Only the lines from the top of the data through the line containing "这里面最重要的因素，其实是技" should be duplicated, exactly as they appear.
Supplied information START
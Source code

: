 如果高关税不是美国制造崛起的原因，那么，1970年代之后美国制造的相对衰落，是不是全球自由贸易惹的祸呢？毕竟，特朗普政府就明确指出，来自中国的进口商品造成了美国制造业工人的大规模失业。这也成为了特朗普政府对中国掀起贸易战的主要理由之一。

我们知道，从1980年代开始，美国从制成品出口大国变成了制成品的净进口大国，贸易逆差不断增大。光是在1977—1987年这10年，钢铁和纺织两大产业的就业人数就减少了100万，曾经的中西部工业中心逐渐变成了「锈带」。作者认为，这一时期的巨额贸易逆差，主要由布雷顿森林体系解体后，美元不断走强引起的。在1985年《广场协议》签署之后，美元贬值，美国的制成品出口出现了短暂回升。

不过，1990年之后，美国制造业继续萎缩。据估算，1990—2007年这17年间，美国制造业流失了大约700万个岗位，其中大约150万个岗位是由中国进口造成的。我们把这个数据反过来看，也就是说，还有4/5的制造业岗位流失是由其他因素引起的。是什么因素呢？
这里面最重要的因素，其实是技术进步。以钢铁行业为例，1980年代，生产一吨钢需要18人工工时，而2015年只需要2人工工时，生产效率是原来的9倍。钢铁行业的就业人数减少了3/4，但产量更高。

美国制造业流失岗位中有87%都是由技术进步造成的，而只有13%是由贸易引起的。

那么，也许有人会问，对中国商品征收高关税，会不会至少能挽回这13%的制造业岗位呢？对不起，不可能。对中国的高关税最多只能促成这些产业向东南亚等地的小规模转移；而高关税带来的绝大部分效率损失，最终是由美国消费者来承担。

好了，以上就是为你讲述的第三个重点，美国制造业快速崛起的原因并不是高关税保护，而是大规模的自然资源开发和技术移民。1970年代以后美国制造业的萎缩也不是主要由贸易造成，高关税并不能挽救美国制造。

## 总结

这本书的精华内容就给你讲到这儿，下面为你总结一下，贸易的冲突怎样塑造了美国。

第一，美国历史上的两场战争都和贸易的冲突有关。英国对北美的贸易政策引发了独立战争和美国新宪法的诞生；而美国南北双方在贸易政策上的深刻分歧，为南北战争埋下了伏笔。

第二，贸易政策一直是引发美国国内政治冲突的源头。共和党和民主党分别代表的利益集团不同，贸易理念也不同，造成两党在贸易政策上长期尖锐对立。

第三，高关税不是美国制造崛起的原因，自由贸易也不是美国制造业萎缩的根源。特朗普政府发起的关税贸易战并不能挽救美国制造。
Supplied information END
## Written answer
Source code

: 如果高关税不是美国制造崛起的原因，那么，1970年代之后美国制造的相对衰落，是不是全球自由贸易惹的祸呢？毕竟，特朗普政府就明确指出，来自中国的进口商品造成了美国制造业工人的大规模失业。这也成为了特朗普政府对中国掀起贸易战的主要理由之一。

我们知道，从1980年代开始，美国从制成品出口大国变成了制成品的净进口大国，贸易逆差不断增大。光是在1977—1987年这10年，钢铁和纺织两大产业的就业人数就减少了100万，曾经的中西部工业中心逐渐变成了「锈带」。作者认为，这一时期的巨额贸易逆差，主要由布雷顿森林体系解体后，美元不断走强引起的。在1985年《广场协议》签署之后，美元贬值，美国的制成品出口出现了短暂回升。

不过，1990年之后，美国制造业继续萎缩。据估算，1990—2007年这17年间，美国制造业流失了大约700万个岗位，其中大约150万个岗位是由中国进口造成的。我们把这个数据反过来看，也就是说，还有4/5的制造业岗位流失是由其他因素引起的。是什么因素呢？
这里面最重要的因素，其实是技术进步。以钢铁行业为例，1980年代，生产一吨钢需要18人工工时，而2015年只需要2人工工时，生产效率是原来的9倍。钢铁行业的就业人数减少了3/4，但产量更高。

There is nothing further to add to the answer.